Delta backups - maybe not rsync friendly?
-
Hi,
We have a system where we've setup delta backups to an NFS remote that's on the local LAN.
These work really well, e.g. for the first backup we can see 100Gbyte being backed up, and subsequent backups for our VM run to about 10-15Gbyte.
We've been trying to rsync that local 'Remote' to another box over a WAN - but run into issues (that it takes for ever, a lot of data seems to have changed etc.)
Looking at the raw files on the XO "Remote" - I can see the UUID directory for the VM - and, buried away under the VDI's subdirectory etc. - I can see the VHD files.
This seems to comprise of the 100GByte 'base' VHD - and then a number of smaller differentials (as you'd expect).
But after a backup run - the remote NFS seems to show that the base .VHD has been changed (thus rsync will dutifully copy over the 100GByte file again).
Do the delta backups modify this base VHD? - Maybe to apply the oldest diff to bring it forward in time before deleting that older diff?
Just trying to get my head around how these work - and what the impact will be for rsync.
Is there any better mode we could use when the remote is to be rsync'd off site? - Unfortunately we can't write directly to the off-site NFS - we only really have rsync access.
Thanks!
-
Hi,
Yes, with the "legacy" way to store backup files, the full is modified (the oldest delta is merged in the full).
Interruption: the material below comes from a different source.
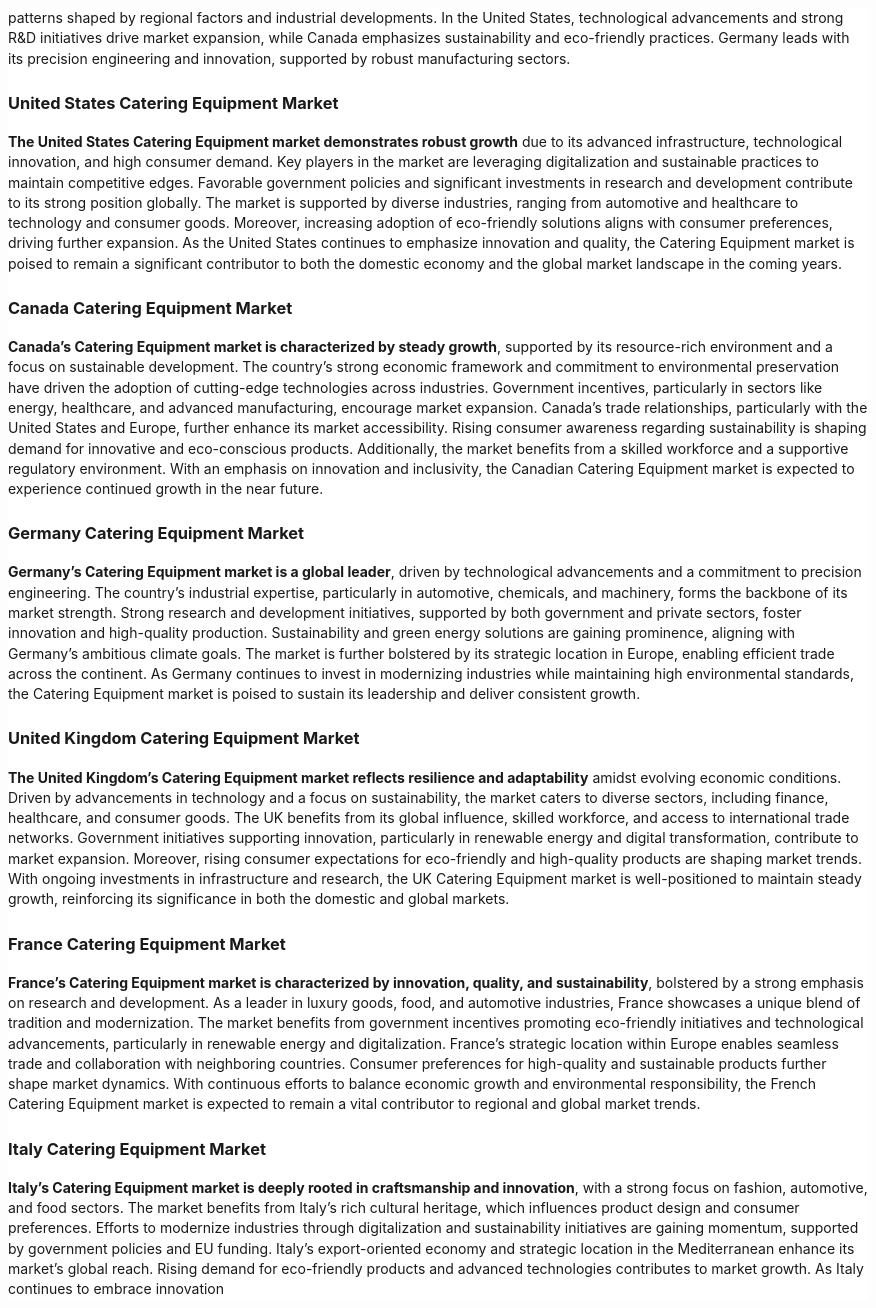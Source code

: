 patterns shaped by regional factors and industrial developments. In the United States, technological advancements and strong R&amp;D initiatives drive market expansion, while Canada emphasizes sustainability and eco-friendly practices. Germany leads with its precision engineering and innovation, supported by robust manufacturing sectors.</span></em></p></blockquote><h3><strong>United States Catering Equipment Market</strong></h3><p><strong>The United States Catering Equipment market demonstrates robust growth</strong> due to its advanced infrastructure, technological innovation, and high consumer demand. Key players in the market are leveraging digitalization and sustainable practices to maintain competitive edges. Favorable government policies and significant investments in research and development contribute to its strong position globally. The market is supported by diverse industries, ranging from automotive and healthcare to technology and consumer goods. Moreover, increasing adoption of eco-friendly solutions aligns with consumer preferences, driving further expansion. As the United States continues to emphasize innovation and quality, the Catering Equipment market is poised to remain a significant contributor to both the domestic economy and the global market landscape in the coming years.</p><h3><strong>Canada Catering Equipment Market</strong></h3><p><strong>Canada&rsquo;s Catering Equipment market is characterized by steady growth</strong>, supported by its resource-rich environment and a focus on sustainable development. The country&rsquo;s strong economic framework and commitment to environmental preservation have driven the adoption of cutting-edge technologies across industries. Government incentives, particularly in sectors like energy, healthcare, and advanced manufacturing, encourage market expansion. Canada&rsquo;s trade relationships, particularly with the United States and Europe, further enhance its market accessibility. Rising consumer awareness regarding sustainability is shaping demand for innovative and eco-conscious products. Additionally, the market benefits from a skilled workforce and a supportive regulatory environment. With an emphasis on innovation and inclusivity, the Canadian Catering Equipment market is expected to experience continued growth in the near future.</p><h3><strong>Germany Catering Equipment Market</strong></h3><p><strong>Germany&rsquo;s Catering Equipment market is a global leader</strong>, driven by technological advancements and a commitment to precision engineering. The country&rsquo;s industrial expertise, particularly in automotive, chemicals, and machinery, forms the backbone of its market strength. Strong research and development initiatives, supported by both government and private sectors, foster innovation and high-quality production. Sustainability and green energy solutions are gaining prominence, aligning with Germany&rsquo;s ambitious climate goals. The market is further bolstered by its strategic location in Europe, enabling efficient trade across the continent. As Germany continues to invest in modernizing industries while maintaining high environmental standards, the Catering Equipment market is poised to sustain its leadership and deliver consistent growth.</p><h3><strong>United Kingdom Catering Equipment Market</strong></h3><p><strong>The United Kingdom&rsquo;s Catering Equipment market reflects resilience and adaptability</strong> amidst evolving economic conditions. Driven by advancements in technology and a focus on sustainability, the market caters to diverse sectors, including finance, healthcare, and consumer goods. The UK benefits from its global influence, skilled workforce, and access to international trade networks. Government initiatives supporting innovation, particularly in renewable energy and digital transformation, contribute to market expansion. Moreover, rising consumer expectations for eco-friendly and high-quality products are shaping market trends. With ongoing investments in infrastructure and research, the UK Catering Equipment market is well-positioned to maintain steady growth, reinforcing its significance in both the domestic and global markets.</p><h3><strong>France Catering Equipment Market</strong></h3><p><strong>France&rsquo;s Catering Equipment market is characterized by innovation, quality, and sustainability</strong>, bolstered by a strong emphasis on research and development. As a leader in luxury goods, food, and automotive industries, France showcases a unique blend of tradition and modernization. The market benefits from government incentives promoting eco-friendly initiatives and technological advancements, particularly in renewable energy and digitalization. France&rsquo;s strategic location within Europe enables seamless trade and collaboration with neighboring countries. Consumer preferences for high-quality and sustainable products further shape market dynamics. With continuous efforts to balance economic growth and environmental responsibility, the French Catering Equipment market is expected to remain a vital contributor to regional and global market trends.</p><h3><strong>Italy Catering Equipment Market</strong></h3><p><strong>Italy&rsquo;s Catering Equipment market is deeply rooted in craftsmanship and innovation</strong>, with a strong focus on fashion, automotive, and food sectors. The market benefits from Italy&rsquo;s rich cultural heritage, which influences product design and consumer preferences. Efforts to modernize industries through digitalization and sustainability initiatives are gaining momentum, supported by government policies and EU funding. Italy&rsquo;s export-oriented economy and strategic location in the Mediterranean enhance its market&rsquo;s global reach. Rising demand for eco-friendly products and advanced technologies contributes to market growth. As Italy continues to embrace innovation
So it's not really made for rsync
You can use the other mode which won't modify any file: you need to create a new remote with
Store backup as multiple data blocks instead of a whole VHD file
enabled. You need a filesystem able to deal with a lot of files!Also, FYI, backup tiering will come before the end of the year, so you won't have to deal with it yourself
-
Thanks for the details / options. The boxes we're using support rsync 'block difference' mode - so we're giving that a try (on paper it should help if the boxes have enough 'grunt' to do this).
Failing that we'll check out the 'store backup as multiple data blocks' option.
Looking forward to the backup tiering - backups has been (and continues to be) one of many things XO does really, really well.
Cheers!
-
Multiple data blocks is the future, so if you can use it, use it (FS that's not ext4 or NTFS, so XFS, ZFS or Btfs will do the trick).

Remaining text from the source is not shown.